Your reply must be the number of lines in the entries that hold the word "other", and nothing else.
Records below:
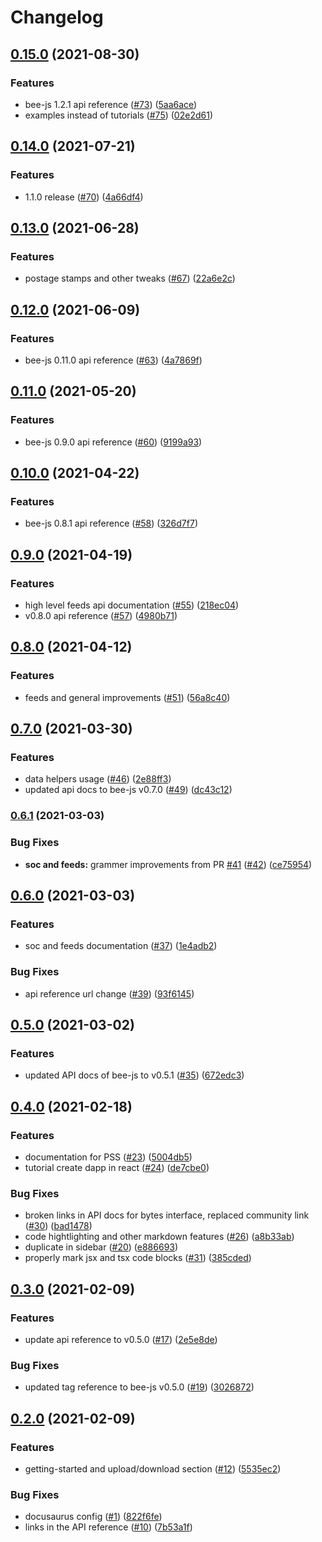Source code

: # Changelog

## [0.15.0](https://www.github.com/ethersphere/bee-js-docs/compare/v0.14.0...v0.15.0) (2021-08-30)


### Features

* bee-js 1.2.1 api reference ([#73](https://www.github.com/ethersphere/bee-js-docs/issues/73)) ([5aa6ace](https://www.github.com/ethersphere/bee-js-docs/commit/5aa6ace5e66ea63b444a19b705abdc03ed95a3f2))
* examples instead of tutorials ([#75](https://www.github.com/ethersphere/bee-js-docs/issues/75)) ([02e2d61](https://www.github.com/ethersphere/bee-js-docs/commit/02e2d61e4272c3aa93673de459b59f8feb911806))

## [0.14.0](https://www.github.com/ethersphere/bee-js-docs/compare/v0.13.0...v0.14.0) (2021-07-21)


### Features

* 1.1.0 release ([#70](https://www.github.com/ethersphere/bee-js-docs/issues/70)) ([4a66df4](https://www.github.com/ethersphere/bee-js-docs/commit/4a66df4d0d4525c5c9da6518121217d311c7ffe2))

## [0.13.0](https://www.github.com/ethersphere/bee-js-docs/compare/v0.12.0...v0.13.0) (2021-06-28)


### Features

* postage stamps and other tweaks ([#67](https://www.github.com/ethersphere/bee-js-docs/issues/67)) ([22a6e2c](https://www.github.com/ethersphere/bee-js-docs/commit/22a6e2ca5b6ea7c9a801fab63a6c339e1831daf1))

## [0.12.0](https://www.github.com/ethersphere/bee-js-docs/compare/v0.11.0...v0.12.0) (2021-06-09)


### Features

* bee-js 0.11.0 api reference ([#63](https://www.github.com/ethersphere/bee-js-docs/issues/63)) ([4a7869f](https://www.github.com/ethersphere/bee-js-docs/commit/4a7869fa06129e97665df76270d95cfc54ec5fb3))

## [0.11.0](https://www.github.com/ethersphere/bee-js-docs/compare/v0.10.0...v0.11.0) (2021-05-20)


### Features

* bee-js 0.9.0 api reference ([#60](https://www.github.com/ethersphere/bee-js-docs/issues/60)) ([9199a93](https://www.github.com/ethersphere/bee-js-docs/commit/9199a93730e3e6c538fe67e03d804ab6bfb8ac11))

## [0.10.0](https://www.github.com/ethersphere/bee-js-docs/compare/v0.9.0...v0.10.0) (2021-04-22)


### Features

* bee-js 0.8.1 api reference ([#58](https://www.github.com/ethersphere/bee-js-docs/issues/58)) ([326d7f7](https://www.github.com/ethersphere/bee-js-docs/commit/326d7f77f39800d448b600ac272a97323ad0bddc))

## [0.9.0](https://www.github.com/ethersphere/bee-js-docs/compare/v0.8.0...v0.9.0) (2021-04-19)


### Features

* high level feeds api documentation ([#55](https://www.github.com/ethersphere/bee-js-docs/issues/55)) ([218ec04](https://www.github.com/ethersphere/bee-js-docs/commit/218ec0428fc5aa82970588f376691dd3b4868d3a))
* v0.8.0 api reference ([#57](https://www.github.com/ethersphere/bee-js-docs/issues/57)) ([4980b71](https://www.github.com/ethersphere/bee-js-docs/commit/4980b716e062b9a5b3fb14b48d62974dadb2dcdf))

## [0.8.0](https://www.github.com/ethersphere/bee-js-docs/compare/v0.7.0...v0.8.0) (2021-04-12)


### Features

* feeds and general improvements ([#51](https://www.github.com/ethersphere/bee-js-docs/issues/51)) ([56a8c40](https://www.github.com/ethersphere/bee-js-docs/commit/56a8c40b89209d1613ce483ae119173ba5894305))

## [0.7.0](https://www.github.com/ethersphere/bee-js-docs/compare/v0.6.1...v0.7.0) (2021-03-30)


### Features

* data helpers usage ([#46](https://www.github.com/ethersphere/bee-js-docs/issues/46)) ([2e88ff3](https://www.github.com/ethersphere/bee-js-docs/commit/2e88ff3f8dda006d8831f8f4a3c310d5c2842262))
* updated api docs to bee-js v0.7.0 ([#49](https://www.github.com/ethersphere/bee-js-docs/issues/49)) ([dc43c12](https://www.github.com/ethersphere/bee-js-docs/commit/dc43c12df4b7857f08f62631047259319d00973e))

### [0.6.1](https://www.github.com/ethersphere/bee-js-docs/compare/v0.6.0...v0.6.1) (2021-03-03)


### Bug Fixes

* **soc and feeds:** grammer improvements from PR [#41](https://www.github.com/ethersphere/bee-js-docs/issues/41) ([#42](https://www.github.com/ethersphere/bee-js-docs/issues/42)) ([ce75954](https://www.github.com/ethersphere/bee-js-docs/commit/ce759543d478212d4364611cc6cc9c4581028341))

## [0.6.0](https://www.github.com/ethersphere/bee-js-docs/compare/v0.5.0...v0.6.0) (2021-03-03)


### Features

* soc and feeds documentation ([#37](https://www.github.com/ethersphere/bee-js-docs/issues/37)) ([1e4adb2](https://www.github.com/ethersphere/bee-js-docs/commit/1e4adb2d3070374d65bde89a20831ff73297a32c))


### Bug Fixes

* api reference url change ([#39](https://www.github.com/ethersphere/bee-js-docs/issues/39)) ([93f6145](https://www.github.com/ethersphere/bee-js-docs/commit/93f61454ad7081da8c1d5f8e6adc9f2d5ce7b147))

## [0.5.0](https://www.github.com/ethersphere/bee-js-docs/compare/v0.4.0...v0.5.0) (2021-03-02)


### Features

* updated API docs of bee-js to v0.5.1 ([#35](https://www.github.com/ethersphere/bee-js-docs/issues/35)) ([672edc3](https://www.github.com/ethersphere/bee-js-docs/commit/672edc38405146721bc7bf42affcb54226aa1005))

## [0.4.0](https://www.github.com/ethersphere/bee-js-docs/compare/v0.3.0...v0.4.0) (2021-02-18)


### Features

* documentation for PSS ([#23](https://www.github.com/ethersphere/bee-js-docs/issues/23)) ([5004db5](https://www.github.com/ethersphere/bee-js-docs/commit/5004db5daf2439546018eb551d0ef9a5c497f2d4))
* tutorial create dapp in react ([#24](https://www.github.com/ethersphere/bee-js-docs/issues/24)) ([de7cbe0](https://www.github.com/ethersphere/bee-js-docs/commit/de7cbe0671805ae0ce522514c96e58f8ebd48462))


### Bug Fixes

* broken links in API docs for bytes interface, replaced community link ([#30](https://www.github.com/ethersphere/bee-js-docs/issues/30)) ([bad1478](https://www.github.com/ethersphere/bee-js-docs/commit/bad1478a1ce54108fc066d53211eb77e5a53304a))
* code hightlighting and other markdown features ([#26](https://www.github.com/ethersphere/bee-js-docs/issues/26)) ([a8b33ab](https://www.github.com/ethersphere/bee-js-docs/commit/a8b33ab9c9f54b008cbece68db81ca1ee94ef1e7))
* duplicate in sidebar ([#20](https://www.github.com/ethersphere/bee-js-docs/issues/20)) ([e886693](https://www.github.com/ethersphere/bee-js-docs/commit/e886693ef0ec02b0acc54aae5d74544d9af1efb6))
* properly mark jsx and tsx code blocks ([#31](https://www.github.com/ethersphere/bee-js-docs/issues/31)) ([385cded](https://www.github.com/ethersphere/bee-js-docs/commit/385cded26a4ceae2f93e99c00b5f58b421816c22))

## [0.3.0](https://www.github.com/ethersphere/bee-js-docs/compare/v0.2.0...v0.3.0) (2021-02-09)


### Features

* update api reference to v0.5.0 ([#17](https://www.github.com/ethersphere/bee-js-docs/issues/17)) ([2e5e8de](https://www.github.com/ethersphere/bee-js-docs/commit/2e5e8de3ab7a27157a4017a445874d84e8c844fc))


### Bug Fixes

* updated tag reference to bee-js v0.5.0 ([#19](https://www.github.com/ethersphere/bee-js-docs/issues/19)) ([3026872](https://www.github.com/ethersphere/bee-js-docs/commit/302687274a3bca3a46eaf5ac93d8a6e2f23876f0))

## [0.2.0](https://www.github.com/ethersphere/bee-js-docs/compare/v0.1.0...v0.2.0) (2021-02-09)


### Features

* getting-started and upload/download section ([#12](https://www.github.com/ethersphere/bee-js-docs/issues/12)) ([5535ec2](https://www.github.com/ethersphere/bee-js-docs/commit/5535ec240b36a3b9a217c6309402363d33172062))


### Bug Fixes

* docusaurus config ([#1](https://www.github.com/ethersphere/bee-js-docs/issues/1)) ([822f6fe](https://www.github.com/ethersphere/bee-js-docs/commit/822f6fe7aa5d09022b26ae1c5df125bb9ee4d3e2))
* links in the API reference ([#10](https://www.github.com/ethersphere/bee-js-docs/issues/10)) ([7b53a1f](https://www.github.com/ethersphere/bee-js-docs/commit/7b53a1fe182a763389777b30ce87f062c71d6123))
End of Records.
## Answer
2